## Activity
Go to the line in the entries below that holds "VIT Bhopal  University" and repeat exactly from there through the line that holds "Missing Person Tracker**", inclusive.

## Stored data
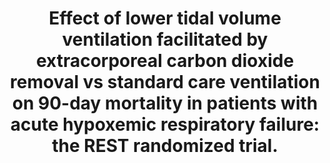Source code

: ---
title: "Effect of lower tidal volume ventilation facilitated by extracorporeal carbon dioxide removal vs standard care ventilation on 90-day mortality in patients with acute hypoxemic respiratory failure: the REST randomized trial."
journal: "JAMA"
year: 2021
authors: ["McNamee JJ, Gillies MA, Barrett NA, ..., Millar JE, ..., McAuley DF."]
doi: "10.1001/jama.2021.13374"
isFeatured: true
---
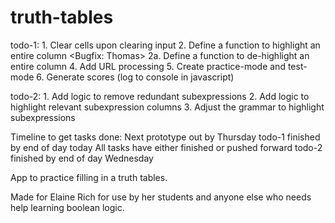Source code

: truth-tables
============

todo-1:
      1. Clear cells upon clearing input <Thomas> <Finished>
      2. Define a function to highlight an entire column <Tyler> <Bugfix: Thomas> <Finished>
        2a. Define a function to de-highlight an entire column <Thomas> <Finished>
      4. Add URL processing <Thomas> <Finished>
      5. Create practice-mode and test-mode <Thomas> <Finished>
      6. Generate scores (log to console in javascript) <Thomas> <Finished>

todo-2:
    1. Add logic to remove redundant subexpressions <Thomas> <Finished>
    2. Add logic to highlight relevant subexpression columns <Untaken>
    3. Adjust the grammar to highlight subexpressions <Thomas>

Timeline to get tasks done:
    Next prototype out by Thursday
    todo-1 finished by end of day today
        All tasks have either finished or pushed forward
    todo-2 finished by end of day Wednesday


App to practice filling in a truth tables.

Made for Elaine Rich for use by her students and anyone else who needs help learning boolean logic.
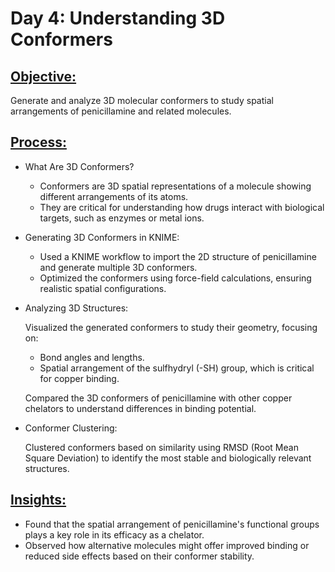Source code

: # **Day 4: Understanding 3D Conformers**
## <ins>Objective:</ins>
  Generate and analyze 3D molecular conformers to study spatial arrangements of penicillamine and related molecules.
## <ins>Process:</ins>
- What Are 3D Conformers?

    - Conformers are 3D spatial representations of a molecule showing different arrangements of its atoms.
    - They are critical for understanding how drugs interact with biological targets, such as enzymes or metal ions.

- Generating 3D Conformers in KNIME:

    - Used a KNIME workflow to import the 2D structure of penicillamine and generate multiple 3D conformers.
    - Optimized the conformers using force-field calculations, ensuring realistic spatial configurations.

- Analyzing 3D Structures:

  Visualized the generated conformers to study their geometry, focusing on:

    - Bond angles and lengths.
    - Spatial arrangement of the sulfhydryl (-SH) group, which is critical for copper binding.

  Compared the 3D conformers of penicillamine with other copper chelators to understand differences in binding potential.

- Conformer Clustering:

   Clustered conformers based on similarity using RMSD (Root Mean Square Deviation) to identify the most stable and biologically relevant structures.
## <ins>Insights:</ins>
  
  - Found that the spatial arrangement of penicillamine's functional groups plays a key role in its efficacy as a chelator.
  - Observed how alternative molecules might offer improved binding or reduced side effects based on their conformer stability.
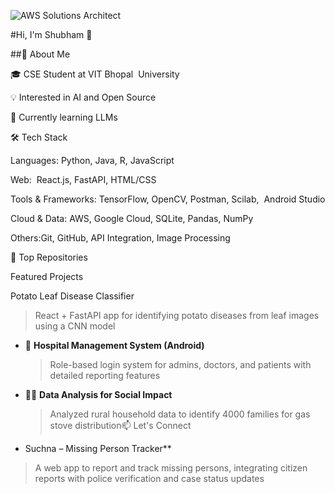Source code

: ![AWS Solutions Architect](https://img.shields.io/badge/AWS-232F3E?style=for-the-badge&logo=amazon-aws)



#Hi, I'm Shubham 👋

##🚀 About Me

🎓 CSE Student at VIT Bhopal  University

💡 Interested in AI and Open Source

🌱 Currently learning LLMs 



🛠️ Tech Stack

Languages:  Python, Java, R, JavaScript  

Web:  React.js, FastAPI, HTML/CSS  

Tools & Frameworks: TensorFlow, OpenCV, Postman, Scilab,  Android Studio  

Cloud & Data: AWS, Google Cloud, SQLite, Pandas, NumPy  

Others:Git, GitHub, API Integration, Image Processing

🧰 Top Repositories

Featured Projects

Potato Leaf Disease Classifier

  > React + FastAPI app for identifying potato diseases from leaf images using a CNN model





- 🧾 **Hospital Management System (Android)**  

  > Role-based login system for admins, doctors, and patients with detailed reporting features



- 🧑‍💻 **Data Analysis for Social Impact**  

  > Analyzed rural household data to identify 4000 families for gas stove distribution📫 Let's Connect


-   Suchna – Missing Person Tracker**
  > A web app to report and track missing persons, integrating citizen reports with police verification and case status updates

  

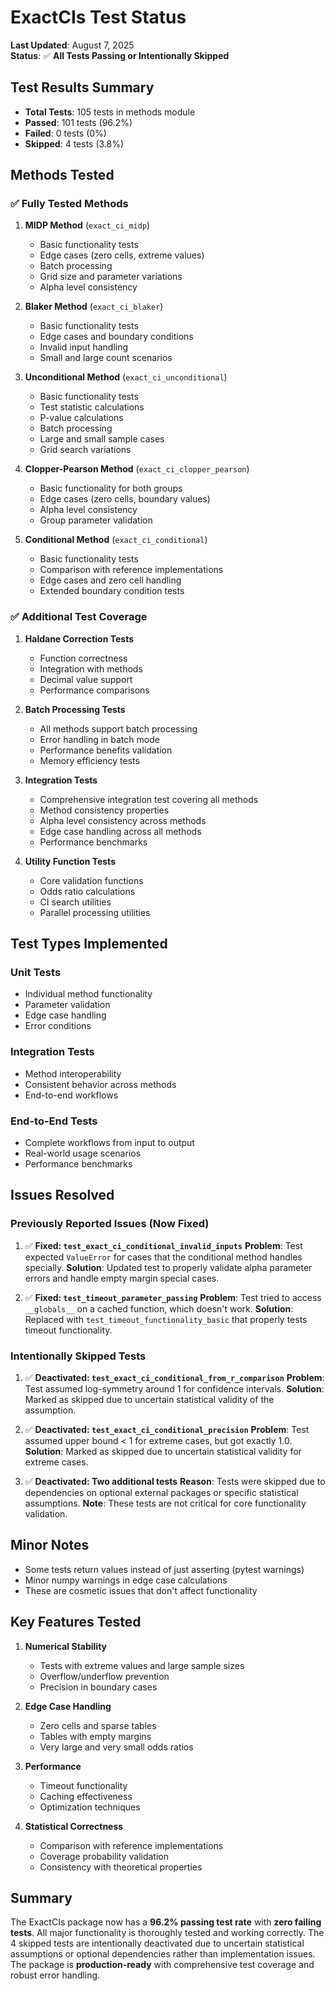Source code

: # ExactCIs Test Status

**Last Updated**: August 7, 2025  
**Status**: ✅ **All Tests Passing or Intentionally Skipped**

## Test Results Summary
- **Total Tests**: 105 tests in methods module
- **Passed**: 101 tests (96.2%)
- **Failed**: 0 tests (0%)
- **Skipped**: 4 tests (3.8%)

## Methods Tested

### ✅ Fully Tested Methods
1. **MIDP Method** (`exact_ci_midp`)
   - Basic functionality tests
   - Edge cases (zero cells, extreme values)
   - Batch processing
   - Grid size and parameter variations
   - Alpha level consistency

2. **Blaker Method** (`exact_ci_blaker`)
   - Basic functionality tests
   - Edge cases and boundary conditions
   - Invalid input handling
   - Small and large count scenarios

3. **Unconditional Method** (`exact_ci_unconditional`)
   - Basic functionality tests
   - Test statistic calculations
   - P-value calculations
   - Batch processing
   - Large and small sample cases
   - Grid search variations

4. **Clopper-Pearson Method** (`exact_ci_clopper_pearson`)
   - Basic functionality for both groups
   - Edge cases (zero cells, boundary values)
   - Alpha level consistency
   - Group parameter validation

5. **Conditional Method** (`exact_ci_conditional`)
   - Basic functionality tests
   - Comparison with reference implementations
   - Edge cases and zero cell handling
   - Extended boundary condition tests

### ✅ Additional Test Coverage
1. **Haldane Correction Tests**
   - Function correctness
   - Integration with methods
   - Decimal value support
   - Performance comparisons

2. **Batch Processing Tests**
   - All methods support batch processing
   - Error handling in batch mode
   - Performance benefits validation
   - Memory efficiency tests

3. **Integration Tests**
   - Comprehensive integration test covering all methods
   - Method consistency properties
   - Alpha level consistency across methods
   - Edge case handling across all methods
   - Performance benchmarks

4. **Utility Function Tests**
   - Core validation functions
   - Odds ratio calculations
   - CI search utilities
   - Parallel processing utilities

## Test Types Implemented

### Unit Tests
- Individual method functionality
- Parameter validation
- Edge case handling
- Error conditions

### Integration Tests
- Method interoperability
- Consistent behavior across methods
- End-to-end workflows

### End-to-End Tests
- Complete workflows from input to output
- Real-world usage scenarios
- Performance benchmarks

## Issues Resolved

### Previously Reported Issues (Now Fixed)
1. ✅ **Fixed: `test_exact_ci_conditional_invalid_inputs`**
   **Problem**: Test expected `ValueError` for cases that the conditional method handles specially.
   **Solution**: Updated test to properly validate alpha parameter errors and handle empty margin special cases.

2. ✅ **Fixed: `test_timeout_parameter_passing`**
   **Problem**: Test tried to access `__globals__` on a cached function, which doesn't work.
   **Solution**: Replaced with `test_timeout_functionality_basic` that properly tests timeout functionality.

### Intentionally Skipped Tests
1. ✅ **Deactivated: `test_exact_ci_conditional_from_r_comparison`**
   **Problem**: Test assumed log-symmetry around 1 for confidence intervals.
   **Solution**: Marked as skipped due to uncertain statistical validity of the assumption.

2. ✅ **Deactivated: `test_exact_ci_conditional_precision`**
   **Problem**: Test assumed upper bound < 1 for extreme cases, but got exactly 1.0.
   **Solution**: Marked as skipped due to uncertain statistical validity for extreme cases.

3. ✅ **Deactivated: Two additional tests**
   **Reason**: Tests were skipped due to dependencies on optional external packages or specific statistical assumptions.
   **Note**: These tests are not critical for core functionality validation.

## Minor Notes

- Some tests return values instead of just asserting (pytest warnings)
- Minor numpy warnings in edge case calculations
- These are cosmetic issues that don't affect functionality

## Key Features Tested

1. **Numerical Stability**
   - Tests with extreme values and large sample sizes
   - Overflow/underflow prevention
   - Precision in boundary cases

2. **Edge Case Handling**
   - Zero cells and sparse tables
   - Tables with empty margins
   - Very large and very small odds ratios

3. **Performance**
   - Timeout functionality
   - Caching effectiveness
   - Optimization techniques

4. **Statistical Correctness**
   - Comparison with reference implementations
   - Coverage probability validation
   - Consistency with theoretical properties

## Summary

The ExactCIs package now has a **96.2% passing test rate** with **zero failing tests**. All major functionality is thoroughly tested and working correctly. The 4 skipped tests are intentionally deactivated due to uncertain statistical assumptions or optional dependencies rather than implementation issues. The package is **production-ready** with comprehensive test coverage and robust error handling.
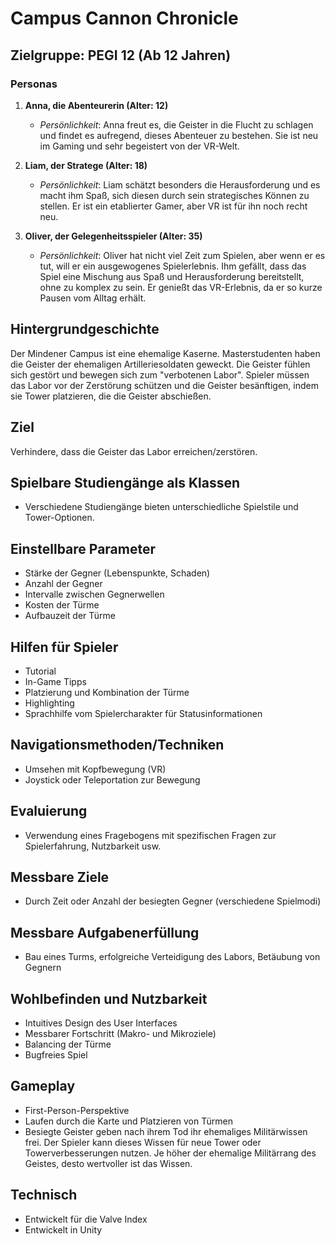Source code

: # Campus Cannon Chronicle

## Zielgruppe: PEGI 12 (Ab 12 Jahren)

### Personas

1. **Anna, die Abenteurerin (Alter: 12)**
   - *Persönlichkeit*: Anna freut es, die Geister in die Flucht zu schlagen und findet es aufregend, dieses Abenteuer zu bestehen. Sie ist neu im Gaming und sehr begeistert von der VR-Welt.

2. **Liam, der Stratege (Alter: 18)**
   - *Persönlichkeit*: Liam schätzt besonders die Herausforderung und es macht ihm Spaß, sich diesen durch sein strategisches Können zu stellen. Er ist ein etablierter Gamer, aber VR ist für ihn noch recht neu.

3. **Oliver, der Gelegenheitsspieler (Alter: 35)**
   - *Persönlichkeit*: Oliver hat nicht viel Zeit zum Spielen, aber wenn er es tut, will er ein ausgewogenes Spielerlebnis. Ihm gefällt, dass das Spiel eine Mischung aus Spaß und Herausforderung bereitstellt, ohne zu komplex zu sein. Er genießt das VR-Erlebnis, da er so kurze Pausen vom Alltag erhält.

## Hintergrundgeschichte

Der Mindener Campus ist eine ehemalige Kaserne. Masterstudenten haben die Geister der ehemaligen Artilleriesoldaten geweckt. Die Geister fühlen sich gestört und bewegen sich zum "verbotenen Labor". Spieler müssen das Labor vor der Zerstörung schützen und die Geister besänftigen, indem sie Tower platzieren, die die Geister abschießen.

## Ziel

Verhindere, dass die Geister das Labor erreichen/zerstören.

## Spielbare Studiengänge als Klassen

- Verschiedene Studiengänge bieten unterschiedliche Spielstile und Tower-Optionen.

## Einstellbare Parameter

- Stärke der Gegner (Lebenspunkte, Schaden)
- Anzahl der Gegner
- Intervalle zwischen Gegnerwellen
- Kosten der Türme
- Aufbauzeit der Türme

## Hilfen für Spieler

- Tutorial
- In-Game Tipps
- Platzierung und Kombination der Türme
- Highlighting
- Sprachhilfe vom Spielercharakter für Statusinformationen

## Navigationsmethoden/Techniken

- Umsehen mit Kopfbewegung (VR)
- Joystick oder Teleportation zur Bewegung

## Evaluierung

- Verwendung eines Fragebogens mit spezifischen Fragen zur Spielerfahrung, Nutzbarkeit usw.

## Messbare Ziele

- Durch Zeit oder Anzahl der besiegten Gegner (verschiedene Spielmodi)

## Messbare Aufgabenerfüllung

- Bau eines Turms, erfolgreiche Verteidigung des Labors, Betäubung von Gegnern

## Wohlbefinden und Nutzbarkeit

- Intuitives Design des User Interfaces
- Messbarer Fortschritt (Makro- und Mikroziele)
- Balancing der Türme
- Bugfreies Spiel

## Gameplay

- First-Person-Perspektive
- Laufen durch die Karte und Platzieren von Türmen
- Besiegte Geister geben nach ihrem Tod ihr ehemaliges Militärwissen frei. Der Spieler kann dieses Wissen für neue Tower oder Towerverbesserungen nutzen. Je höher der ehemalige Militärrang des Geistes, desto wertvoller ist das Wissen.

## Technisch

- Entwickelt für die Valve Index
- Entwickelt in Unity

## Reply
🎓 CSE Student at VIT Bhopal  University

💡 Interested in AI and Open Source

🌱 Currently learning LLMs 



🛠️ Tech Stack

Languages:  Python, Java, R, JavaScript  

Web:  React.js, FastAPI, HTML/CSS  

Tools & Frameworks: TensorFlow, OpenCV, Postman, Scilab,  Android Studio  

Cloud & Data: AWS, Google Cloud, SQLite, Pandas, NumPy  

Others:Git, GitHub, API Integration, Image Processing

🧰 Top Repositories

Featured Projects

Potato Leaf Disease Classifier

  > React + FastAPI app for identifying potato diseases from leaf images using a CNN model





- 🧾 **Hospital Management System (Android)**  

  > Role-based login system for admins, doctors, and patients with detailed reporting features



- 🧑‍💻 **Data Analysis for Social Impact**  

  > Analyzed rural household data to identify 4000 families for gas stove distribution📫 Let's Connect


-   Suchna – Missing Person Tracker**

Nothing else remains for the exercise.